API client for cloud.webscraper.io. The cloud based scraper is a managed scraper for the free Web Scraper Chrome extension. Visit https://cloud.webscraper.io/api to acquire API key.
Install the API client with composer.
composer require webscraperio/api-client-php
You might also need a CSV parser library. Visit http://csv.thephpleague.com/ for more information.
composer require league/csv
$client = new Client([
'token' => 'paste api token here',
]);
Create Sitemap
$sitemapJSON = '
{
"_id": "webscraper-io-landing",
"startUrl": [
"http://webscraper.io/"
],
"selectors": [
{
"parentSelectors": [
"_root"
],
"type": "SelectorText",
"multiple": false,
"id": "title",
"selector": "h1",
"regex": "",
"delay": ""
}
]
}
';
$sitemap = json_decode($sitemapJSON, true);
$response = $client->createSitemap($sitemap);
Output:
['id' => 123]
Get Sitemap
$sitemap = $client->getSitemap($sitemapId);
Output:
[
'id' => 123,
'name' => 'webscraper-io-landing',
'sitemap' => '{
"_id": "webscraper-io-landing",
"startUrl": [
"http://webscraper.io/"
],
"selectors": [
{
"parentSelectors": [
"_root"
],
"type": "SelectorText",
"multiple": false,
"id": "title",
"selector": "h1",
"regex": "",
"delay": ""
}
]
}', // note sitemap won't be pretty printed
]
Get Sitemaps
$sitemaps = $client->getSitemaps();
Output (Iterator):
[
[
'id' => 123,
'name' => 'webscraper-io-landing',
],
[
'id' => 124,
'name' => 'webscraper-io-landing2',
],
]
// iterate through all sitemaps
$sitemaps = $client->getSitemaps();
foreach($sitemaps as $sitemap) {
var_dump($sitemap);
}
// iterate throuh all sitemaps while manually handling pagination
$iterator = $client->getSitemaps();
$page = 1;
do {
$sitemaps = $iterator->getPageData($page);
foreach($sitemaps as $sitemap) {
var_dump($sitemap);
}
$page++;
} while($page <= $iterator->getLastPage());
Delete Sitemap
$client->deleteSitemap(123);
Output:
"ok"
Create Scraping Job
$client->createScrapingJob([
'sitemap_id' => 123,
'driver' => 'fast', // 'fast' or 'fulljs'
'page_load_delay' => 2000,
'request_interval' => 2000,
]);
Output:
['id' => 500]
Get Scraping Job
Note. You can also receive a push notification that a scraping job has finished. Pinging the API to await when the scraping job has finished isn't the correct way to do it.
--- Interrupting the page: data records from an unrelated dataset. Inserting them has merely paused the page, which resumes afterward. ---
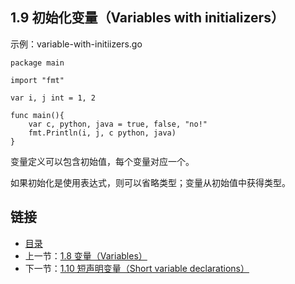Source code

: ## 1.9 初始化变量（Variables with initializers）

示例：variable-with-initiizers.go

	package main

	import "fmt"

	var i, j int = 1, 2

	func main(){
		var c, python, java = true, false, "no!"
		fmt.Println(i, j, c python, java)
	}

变量定义可以包含初始值，每个变量对应一个。

如果初始化是使用表达式，则可以省略类型；变量从初始值中获得类型。

## 链接
* [目录](https://github.com/alphaeye/go-zh/blob/master/tour/directory.md)
* 上一节：[1.8 变量（Variables）](https://github.com/alphaeye/go-zh/blob/master/tour/01.08.md)
* 下一节：[1.10 短声明变量（Short variable declarations）](https://github.com/alphaeye/go-zh/blob/master/tour/01.10.md)
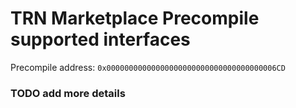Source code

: # TRN Marketplace Precompile supported interfaces

Precompile address: `0x00000000000000000000000000000000000006CD`

### TODO add more details 
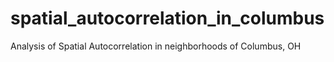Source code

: # spatial_autocorrelation_in_columbus
Analysis of Spatial Autocorrelation in neighborhoods  of Columbus, OH 
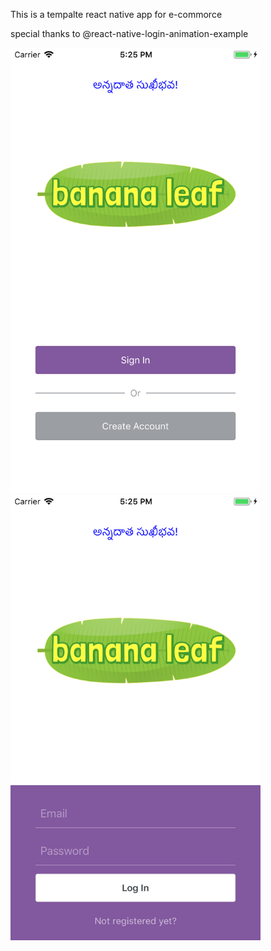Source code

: 
This is a tempalte react native app for e-commorce 


special thanks to @react-native-login-animation-example

<img width="400" alt="portfolio_view" src="https://github.com/ram4git/bananaLeaf/blob/master/screenshots/1.png?raw=true">
<img width="400" alt="portfolio_view" src="https://github.com/ram4git/bananaLeaf/blob/master/screenshots/2.png?raw=true">

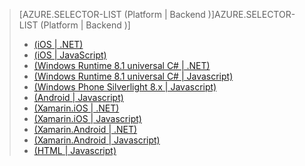 > [AZURE.SELECTOR-LIST (Platform | Backend )]AZURE.SELECTOR-LIST (Platform | Backend )]
> 
> * [(iOS | .NET)](../articles/mobile-services-dotnet-backend-ios-get-started-users.md)
> * [(iOS | JavaScript)](../articles/mobile-services-ios-get-started-users.md)
> * [(Windows Runtime 8.1 universal C# | .NET)](../articles/mobile-services-dotnet-backend-windows-universal-dotnet-get-started-users.md)
> * [(Windows Runtime 8.1 universal C# | Javascript)](../articles/mobile-services-javascript-backend-windows-universal-dotnet-get-started-users.md)
> * [(Windows Phone Silverlight 8.x | Javascript)](../articles/mobile-services-windows-phone-get-started-users.md)
> * [(Android | Javascript)](../articles/mobile-services-android-get-started-users.md)
> * [(Xamarin.iOS | .NET)](../articles/mobile-services-dotnet-backend-xamarin-ios-get-started-users.md)
> * [(Xamarin.iOS | Javascript)](../articles/partner-xamarin-mobile-services-ios-get-started-users.md)
> * [(Xamarin.Android | .NET)](../articles/mobile-services-dotnet-backend-xamarin-android-get-started-users.md)
> * [(Xamarin.Android | Javascript)](../articles/partner-xamarin-mobile-services-android-get-started-users.md)
> * [(HTML | Javascript)](../articles/mobile-services-html-get-started-users.md)
> 
> 
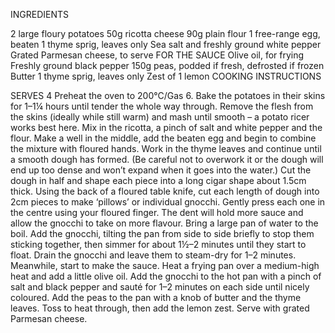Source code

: INGREDIENTS

2 large floury potatoes
50g ricotta cheese
90g plain flour
1 free-range egg, beaten
1 thyme sprig, leaves only
Sea salt and freshly ground white pepper
Grated Parmesan cheese, to serve
FOR THE SAUCE
Olive oil, for frying
Freshly ground black pepper
150g peas, podded if fresh, defrosted if frozen
Butter
1 thyme sprig, leaves only 
Zest of 1 lemon
COOKING INSTRUCTIONS

SERVES 4
Preheat the oven to 200°C/Gas 6.
Bake the potatoes in their skins for 1–1¼ hours until tender the whole way through. Remove the flesh from the skins (ideally while still warm) and mash until smooth – a potato ricer works best here. Mix in the ricotta, a pinch of salt and white pepper and the flour. Make a well in the middle, add the beaten egg and begin to combine the mixture with floured hands. Work in the thyme leaves and continue until a smooth dough has formed. (Be careful not to overwork it or the dough will end up too dense and won’t expand when it goes into the water.)
Cut the dough in half and shape each piece into a long cigar shape about 1.5cm thick. Using the back of a floured table knife, cut each length of dough into 2cm pieces to make ‘pillows’ or individual gnocchi. Gently press each one in the centre using your floured finger. The dent will hold more sauce and allow the gnocchi to take on more flavour.
Bring a large pan of water to the boil. Add the gnocchi, tilting the pan from side to side briefly to stop them sticking together, then simmer for about 1½–2 minutes until they start to float. Drain the gnocchi and leave them to steam-dry for 1–2 minutes.
Meanwhile, start to make the sauce. Heat a frying pan over a medium-high heat and add a little olive oil. Add the gnocchi to the hot pan with a pinch of salt and black pepper and sauté for 1–2 minutes on each side until nicely coloured.
Add the peas to the pan with a knob of butter and the thyme leaves. Toss to heat through, then add the lemon zest. Serve with grated Parmesan cheese.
$client->getScrapingJob(500);
Output:
[
'id' => 500,
'sitemap_name' => 'webscraper-io-landing',
'status' => 'scheduling',
'sitemap_id' => 123,
'test_run' => 0,
'jobs_scheduled' => 0,
'jobs_executed' => 0,
'jobs_failed' => 0,
'jobs_empty' => 0,
'stored_record_count' => 0,
'request_interval' => 2000,
'page_load_delay' => 2000,
'driver' => 'fast',
'scheduled' => 0, // scraping job was started by scheduler
'time_created' => '1493370624', // unix timestamp
]
Get Scraping Jobs
$client->getScrapingJobs($sitemapId = null);
Output (Iterator):
[
[
'id' => 500,
'sitemap_name' => 'webscraper-io-landing',
...
],
[
'id' => 501,
'sitemap_name' => 'webscraper-io-landing',
...
],
]
// iterate through all scraping jobs
$scrapingJobs = $client->getScrapingJobs();
foreach($scrapingJobs as $scrapingJob) {
var_dump($scrapingJob);
}
// iterate through all scraping jobs while manually handling pagination
$iterator = $client->getScrapingJobs();
$page = 1;
do {
$scrapingJobs = $iterator->getPageData($page);
foreach($scrapingJobs as $scrapingJob) {
var_dump($scrapingJob);
}
$page++;
} while($page <= $iterator->getLastPage());
Download Scraping Job JSON
Note! A good practice would be to move the download/import task to a queue job. Here is a good example of a queue system - https://laravel.com/docs/5.8/queues
require "../vendor/autoload.php";
use WebScraper\ApiClient\Client;
use WebScraper\ApiClient\Reader\JsonReader;
$apiToken = "API token here";
$scrapingJobId = 500; // scraping job id here
// initialize API client
$client = new Client([
'token' => $apiToken,
]);
// download file locally
$outputFile = "/tmp/scrapingjob{$scrapingJobId}.json";
$client->downloadScrapingJobJSON($scrapingJobId, $outputFile);
// read data from file with built in JSON reader
$reader = new JsonReader($outputFile);
$rows = $reader->fetchRows();
foreach($rows as $row) {
echo "ROW: ".json_encode($row)."\n";
}
// remove temporary file
unlink($outputFile);
// delete scraping job because you probably don't need it
$client->deleteScrapingJob($scrapingJobId);
Delete Scraping Job
$client->deleteScrapingJob(500);
Output:
"ok"
Get Account information
$client->getAccountInfo();
Output:
[
'email' => '[email protected]',
'firstname' => 'John',
'lastname' => 'Deere',
'page_credits' => 500,
]
- getScrapingJobs() and getSitemaps() now return iterators
- getScrapingJobs($sitemapId) can filter by sitemap